Aim of the exercise: Show each line of the records below where the word "included" occurs.

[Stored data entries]
════════════════

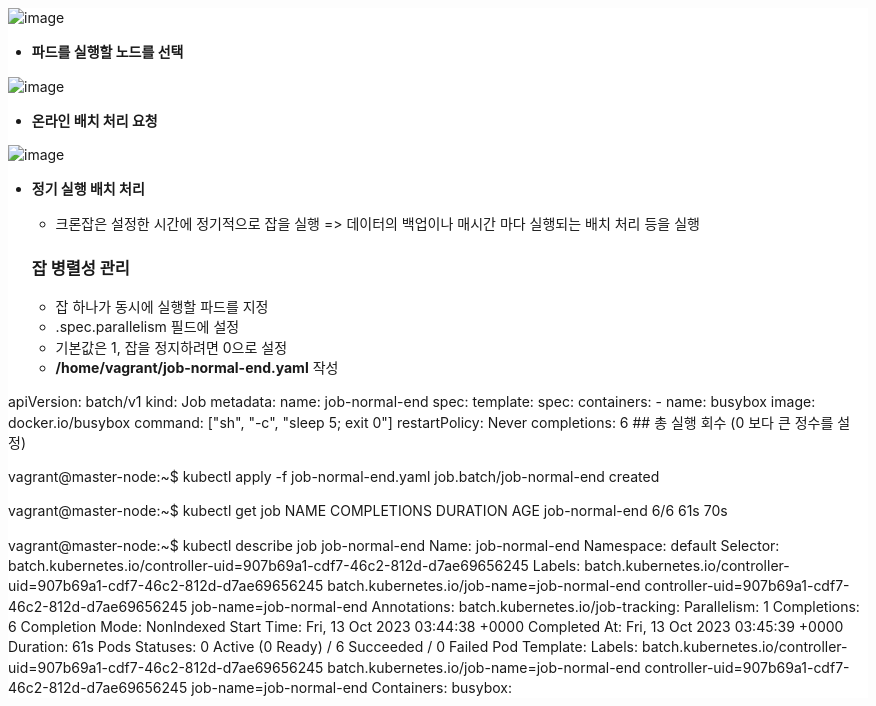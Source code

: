 ![image](https://github.com/xodbs1123/Kubernetes/assets/61976898/809814c9-6f25-4b8a-bd43-4915ca942fc2)

- **파드를 실행할 노드를 선택**

![image](https://github.com/xodbs1123/Kubernetes/assets/61976898/6d10cc44-957c-4c86-b72b-1082ac897af3)

- **온라인 배치 처리 요청**

![image](https://github.com/xodbs1123/Kubernetes/assets/61976898/7e61c56b-40ee-4394-9443-72375e6e2e83)

- **정기 실행 배치 처리**
  - 크론잡은 설정한 시간에 정기적으로 잡을 실행 => 데이터의 백업이나 매시간 마다 실행되는 배치 처리 등을 실행

  ### 잡 병렬성 관리 ###
  - 잡 하나가 동시에 실행할 파드를 지정
  - .spec.parallelism 필드에 설정
  - 기본값은 1, 잡을 정지하려면 0으로 설정
  - **/home/vagrant/job-normal-end.yaml** 작성
  ```yaml
apiVersion: batch/v1
kind: Job
metadata:
  name: job-normal-end
spec:
  template:
    spec:
      containers:
      - name: busybox
        image: docker.io/busybox
        command: ["sh", "-c", "sleep 5; exit 0"]
      restartPolicy: Never
  completions: 6      ## 총 실행 회수 (0 보다 큰 정수를 설정)
  ```
```
vagrant@master-node:~$ kubectl apply -f job-normal-end.yaml
job.batch/job-normal-end created

vagrant@master-node:~$ kubectl get job
NAME             COMPLETIONS   DURATION   AGE
job-normal-end   6/6           61s        70s

vagrant@master-node:~$ kubectl describe job job-normal-end
Name:             job-normal-end
Namespace:        default
Selector:         batch.kubernetes.io/controller-uid=907b69a1-cdf7-46c2-812d-d7ae69656245
Labels:           batch.kubernetes.io/controller-uid=907b69a1-cdf7-46c2-812d-d7ae69656245
                  batch.kubernetes.io/job-name=job-normal-end
                  controller-uid=907b69a1-cdf7-46c2-812d-d7ae69656245
                  job-name=job-normal-end
Annotations:      batch.kubernetes.io/job-tracking:
Parallelism:      1
Completions:      6
Completion Mode:  NonIndexed
Start Time:       Fri, 13 Oct 2023 03:44:38 +0000
Completed At:     Fri, 13 Oct 2023 03:45:39 +0000
Duration:         61s
Pods Statuses:    0 Active (0 Ready) / 6 Succeeded / 0 Failed
Pod Template:
  Labels:  batch.kubernetes.io/controller-uid=907b69a1-cdf7-46c2-812d-d7ae69656245
           batch.kubernetes.io/job-name=job-normal-end
           controller-uid=907b69a1-cdf7-46c2-812d-d7ae69656245
           job-name=job-normal-end
  Containers:
   busybox:
```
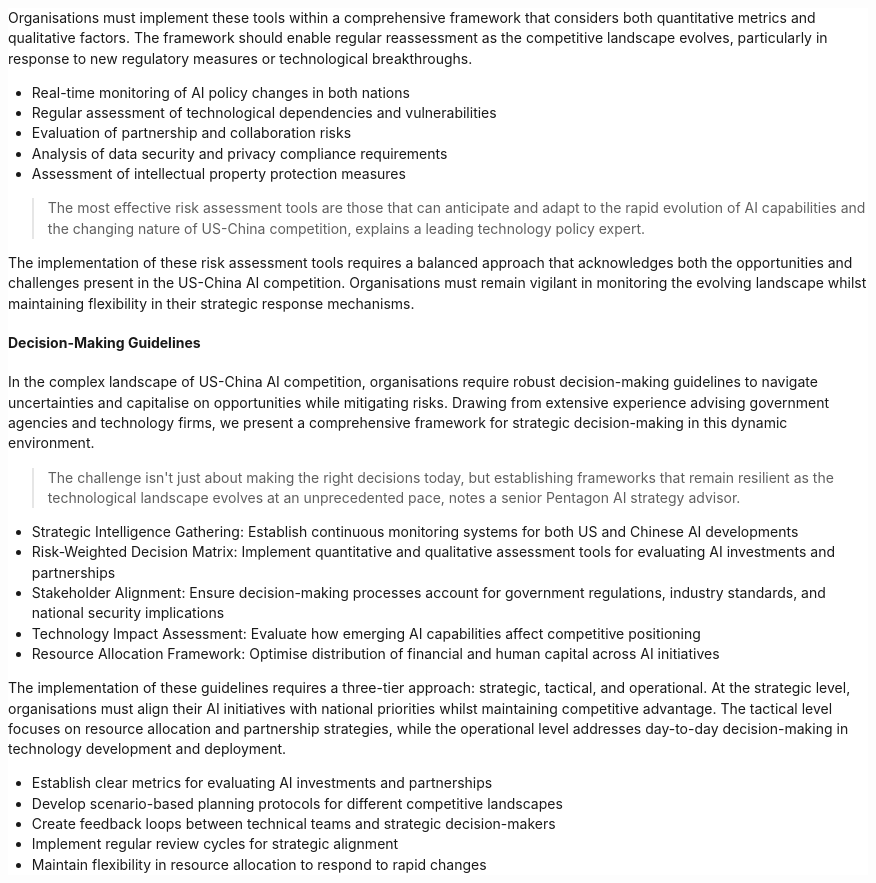 Organisations must implement these tools within a comprehensive framework that considers both quantitative metrics and qualitative factors. The framework should enable regular reassessment as the competitive landscape evolves, particularly in response to new regulatory measures or technological breakthroughs.

- Real-time monitoring of AI policy changes in both nations
- Regular assessment of technological dependencies and vulnerabilities
- Evaluation of partnership and collaboration risks
- Analysis of data security and privacy compliance requirements
- Assessment of intellectual property protection measures

> The most effective risk assessment tools are those that can anticipate and adapt to the rapid evolution of AI capabilities and the changing nature of US-China competition, explains a leading technology policy expert.

The implementation of these risk assessment tools requires a balanced approach that acknowledges both the opportunities and challenges present in the US-China AI competition. Organisations must remain vigilant in monitoring the evolving landscape whilst maintaining flexibility in their strategic response mechanisms.



#### <a name="decision-making-guidelines"></a>Decision-Making Guidelines

In the complex landscape of US-China AI competition, organisations require robust decision-making guidelines to navigate uncertainties and capitalise on opportunities while mitigating risks. Drawing from extensive experience advising government agencies and technology firms, we present a comprehensive framework for strategic decision-making in this dynamic environment.

> The challenge isn't just about making the right decisions today, but establishing frameworks that remain resilient as the technological landscape evolves at an unprecedented pace, notes a senior Pentagon AI strategy advisor.

- Strategic Intelligence Gathering: Establish continuous monitoring systems for both US and Chinese AI developments
- Risk-Weighted Decision Matrix: Implement quantitative and qualitative assessment tools for evaluating AI investments and partnerships
- Stakeholder Alignment: Ensure decision-making processes account for government regulations, industry standards, and national security implications
- Technology Impact Assessment: Evaluate how emerging AI capabilities affect competitive positioning
- Resource Allocation Framework: Optimise distribution of financial and human capital across AI initiatives

The implementation of these guidelines requires a three-tier approach: strategic, tactical, and operational. At the strategic level, organisations must align their AI initiatives with national priorities whilst maintaining competitive advantage. The tactical level focuses on resource allocation and partnership strategies, while the operational level addresses day-to-day decision-making in technology development and deployment.

- Establish clear metrics for evaluating AI investments and partnerships
- Develop scenario-based planning protocols for different competitive landscapes
- Create feedback loops between technical teams and strategic decision-makers
- Implement regular review cycles for strategic alignment
- Maintain flexibility in resource allocation to respond to rapid changes
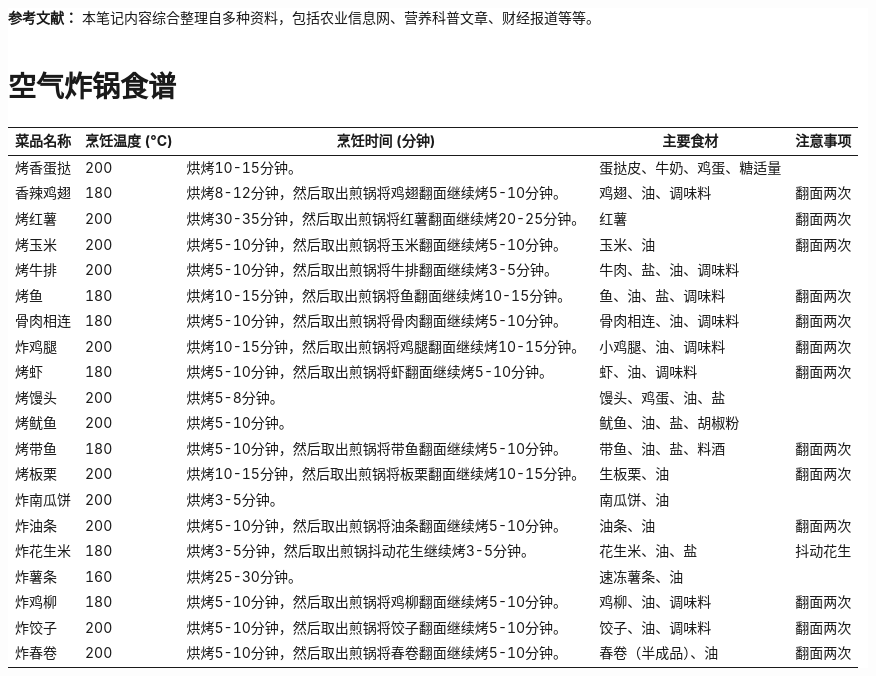 **参考文献：** 本笔记内容综合整理自多种资料，包括农业信息网、营养科普文章、财经报道等等。

# 空气炸锅食谱

| 菜品名称 | 烹饪温度 (°C) | 烹饪时间 (分钟)                                        | 主要食材                   | 注意事项 |
| -------- | -------------- | ------------------------------------------------------ | -------------------------- | -------- |
| 烤香蛋挞 | 200            | 烘烤10-15分钟。                                        | 蛋挞皮、牛奶、鸡蛋、糖适量 |          |
| 香辣鸡翅 | 180            | 烘烤8-12分钟，然后取出煎锅将鸡翅翻面继续烤5-10分钟。   | 鸡翅、油、调味料           | 翻面两次 |
| 烤红薯   | 200            | 烘烤30-35分钟，然后取出煎锅将红薯翻面继续烤20-25分钟。 | 红薯                       | 翻面两次 |
| 烤玉米   | 200            | 烘烤5-10分钟，然后取出煎锅将玉米翻面继续烤5-10分钟。   | 玉米、油                   | 翻面两次 |
| 烤牛排   | 200            | 烘烤5-10分钟，然后取出煎锅将牛排翻面继续烤3-5分钟。    | 牛肉、盐、油、调味料       |          |
| 烤鱼     | 180            | 烘烤10-15分钟，然后取出煎锅将鱼翻面继续烤10-15分钟。   | 鱼、油、盐、调味料         | 翻面两次 |
| 骨肉相连 | 180            | 烘烤5-10分钟，然后取出煎锅将骨肉翻面继续烤5-10分钟。   | 骨肉相连、油、调味料       | 翻面两次 |
| 炸鸡腿   | 200            | 烘烤10-15分钟，然后取出煎锅将鸡腿翻面继续烤10-15分钟。 | 小鸡腿、油、调味料         | 翻面两次 |
| 烤虾     | 180            | 烘烤5-10分钟，然后取出煎锅将虾翻面继续烤5-10分钟。     | 虾、油、调味料             | 翻面两次 |
| 烤馒头   | 200            | 烘烤5-8分钟。                                          | 馒头、鸡蛋、油、盐         |          |
| 烤鱿鱼   | 200            | 烘烤5-10分钟。                                         | 鱿鱼、油、盐、胡椒粉       |          |
| 烤带鱼   | 180            | 烘烤5-10分钟，然后取出煎锅将带鱼翻面继续烤5-10分钟。   | 带鱼、油、盐、料酒         | 翻面两次 |
| 烤板栗   | 200            | 烘烤10-15分钟，然后取出煎锅将板栗翻面继续烤10-15分钟。 | 生板栗、油                 | 翻面两次 |
| 炸南瓜饼 | 200            | 烘烤3-5分钟。                                          | 南瓜饼、油                 |          |
| 炸油条   | 200            | 烘烤5-10分钟，然后取出煎锅将油条翻面继续烤5-10分钟。   | 油条、油                   | 翻面两次 |
| 炸花生米 | 180            | 烘烤3-5分钟，然后取出煎锅抖动花生继续烤3-5分钟。       | 花生米、油、盐             | 抖动花生 |
| 炸薯条   | 160            | 烘烤25-30分钟。                                        | 速冻薯条、油               |          |
| 炸鸡柳   | 180            | 烘烤5-10分钟，然后取出煎锅将鸡柳翻面继续烤5-10分钟。   | 鸡柳、油、调味料           | 翻面两次 |
| 炸饺子   | 200            | 烘烤5-10分钟，然后取出煎锅将饺子翻面继续烤5-10分钟。   | 饺子、油、调味料           | 翻面两次 |
| 炸春卷   | 200            | 烘烤5-10分钟，然后取出煎锅将春卷翻面继续烤5-10分钟。   | 春卷（半成品）、油         | 翻面两次 |
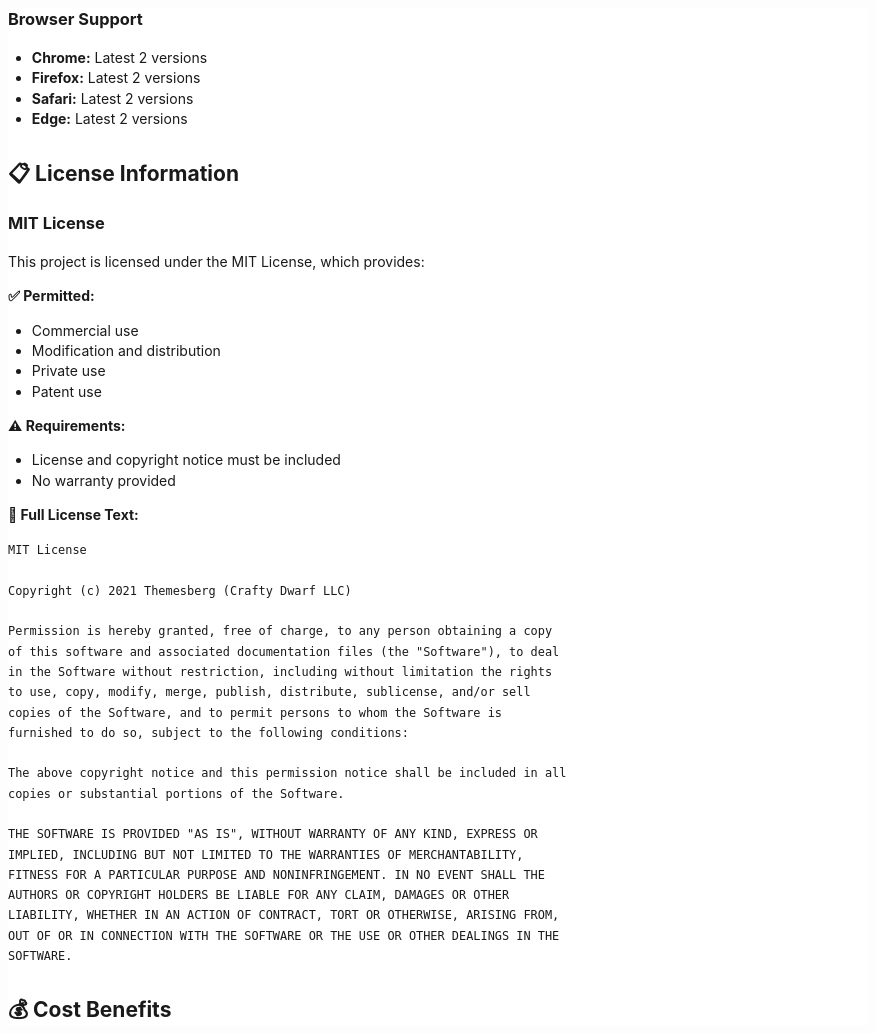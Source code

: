 ### Browser Support

- **Chrome:** Latest 2 versions
- **Firefox:** Latest 2 versions
- **Safari:** Latest 2 versions
- **Edge:** Latest 2 versions

## 📋 License Information

### MIT License

This project is licensed under the MIT License, which provides:

**✅ Permitted:**

- Commercial use
- Modification and distribution
- Private use
- Patent use

**⚠️ Requirements:**

- License and copyright notice must be included
- No warranty provided

**📄 Full License Text:**

```
MIT License

Copyright (c) 2021 Themesberg (Crafty Dwarf LLC)

Permission is hereby granted, free of charge, to any person obtaining a copy
of this software and associated documentation files (the "Software"), to deal
in the Software without restriction, including without limitation the rights
to use, copy, modify, merge, publish, distribute, sublicense, and/or sell
copies of the Software, and to permit persons to whom the Software is
furnished to do so, subject to the following conditions:

The above copyright notice and this permission notice shall be included in all
copies or substantial portions of the Software.

THE SOFTWARE IS PROVIDED "AS IS", WITHOUT WARRANTY OF ANY KIND, EXPRESS OR
IMPLIED, INCLUDING BUT NOT LIMITED TO THE WARRANTIES OF MERCHANTABILITY,
FITNESS FOR A PARTICULAR PURPOSE AND NONINFRINGEMENT. IN NO EVENT SHALL THE
AUTHORS OR COPYRIGHT HOLDERS BE LIABLE FOR ANY CLAIM, DAMAGES OR OTHER
LIABILITY, WHETHER IN AN ACTION OF CONTRACT, TORT OR OTHERWISE, ARISING FROM,
OUT OF OR IN CONNECTION WITH THE SOFTWARE OR THE USE OR OTHER DEALINGS IN THE
SOFTWARE.
```

## 💰 Cost Benefits
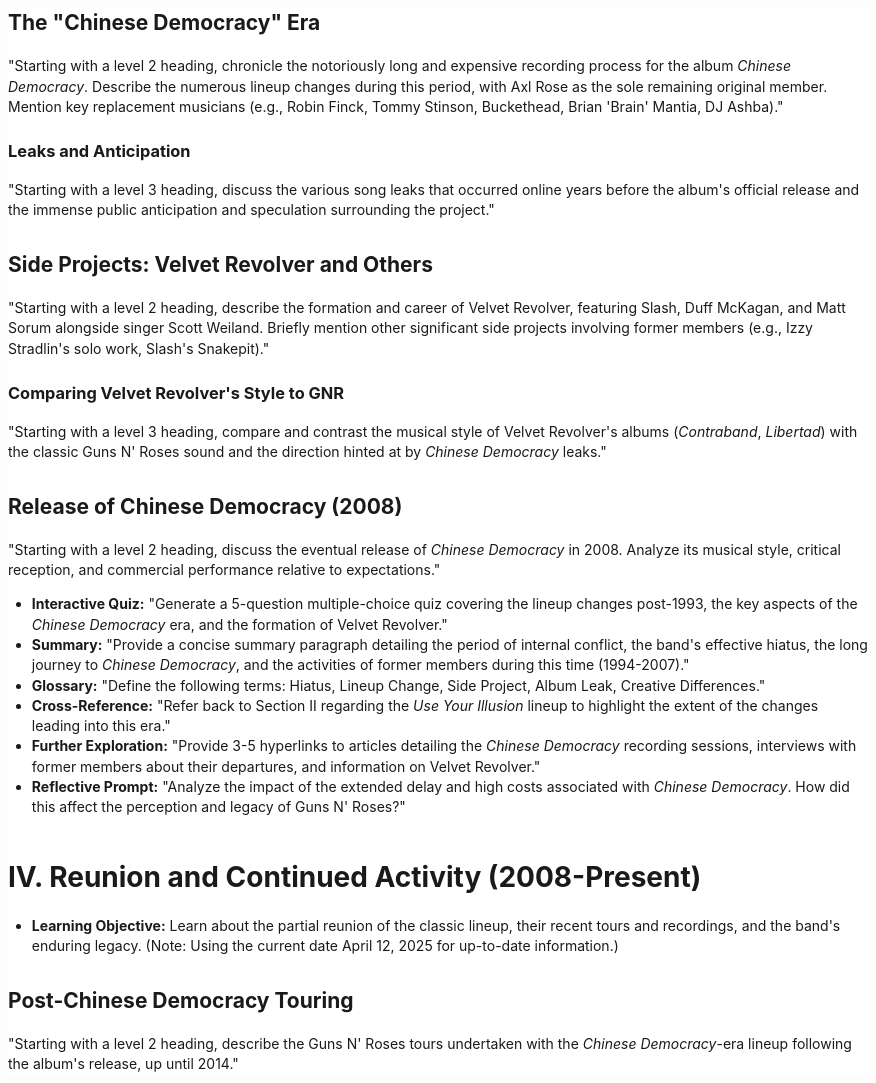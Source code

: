 ## The "Chinese Democracy" Era
"Starting with a level 2 heading, chronicle the notoriously long and expensive recording process for the album *Chinese Democracy*. Describe the numerous lineup changes during this period, with Axl Rose as the sole remaining original member. Mention key replacement musicians (e.g., Robin Finck, Tommy Stinson, Buckethead, Brian 'Brain' Mantia, DJ Ashba)."

### Leaks and Anticipation
"Starting with a level 3 heading, discuss the various song leaks that occurred online years before the album's official release and the immense public anticipation and speculation surrounding the project."

## Side Projects: Velvet Revolver and Others
"Starting with a level 2 heading, describe the formation and career of Velvet Revolver, featuring Slash, Duff McKagan, and Matt Sorum alongside singer Scott Weiland. Briefly mention other significant side projects involving former members (e.g., Izzy Stradlin's solo work, Slash's Snakepit)."

### Comparing Velvet Revolver's Style to GNR
"Starting with a level 3 heading, compare and contrast the musical style of Velvet Revolver's albums (*Contraband*, *Libertad*) with the classic Guns N' Roses sound and the direction hinted at by *Chinese Democracy* leaks."

## Release of Chinese Democracy (2008)
"Starting with a level 2 heading, discuss the eventual release of *Chinese Democracy* in 2008. Analyze its musical style, critical reception, and commercial performance relative to expectations."

*   **Interactive Quiz:** "Generate a 5-question multiple-choice quiz covering the lineup changes post-1993, the key aspects of the *Chinese Democracy* era, and the formation of Velvet Revolver."
*   **Summary:** "Provide a concise summary paragraph detailing the period of internal conflict, the band's effective hiatus, the long journey to *Chinese Democracy*, and the activities of former members during this time (1994-2007)."
*   **Glossary:** "Define the following terms: Hiatus, Lineup Change, Side Project, Album Leak, Creative Differences."
*   **Cross-Reference:** "Refer back to Section II regarding the *Use Your Illusion* lineup to highlight the extent of the changes leading into this era."
*   **Further Exploration:** "Provide 3-5 hyperlinks to articles detailing the *Chinese Democracy* recording sessions, interviews with former members about their departures, and information on Velvet Revolver."
*   **Reflective Prompt:** "Analyze the impact of the extended delay and high costs associated with *Chinese Democracy*. How did this affect the perception and legacy of Guns N' Roses?"

# IV. Reunion and Continued Activity (2008-Present)
*   **Learning Objective:** Learn about the partial reunion of the classic lineup, their recent tours and recordings, and the band's enduring legacy. (Note: Using the current date April 12, 2025 for up-to-date information.)

## Post-Chinese Democracy Touring
"Starting with a level 2 heading, describe the Guns N' Roses tours undertaken with the *Chinese Democracy*-era lineup following the album's release, up until 2014."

════════════════

Result of the exercise:
- License and copyright notice must be included
The above copyright notice and this permission notice shall be included in all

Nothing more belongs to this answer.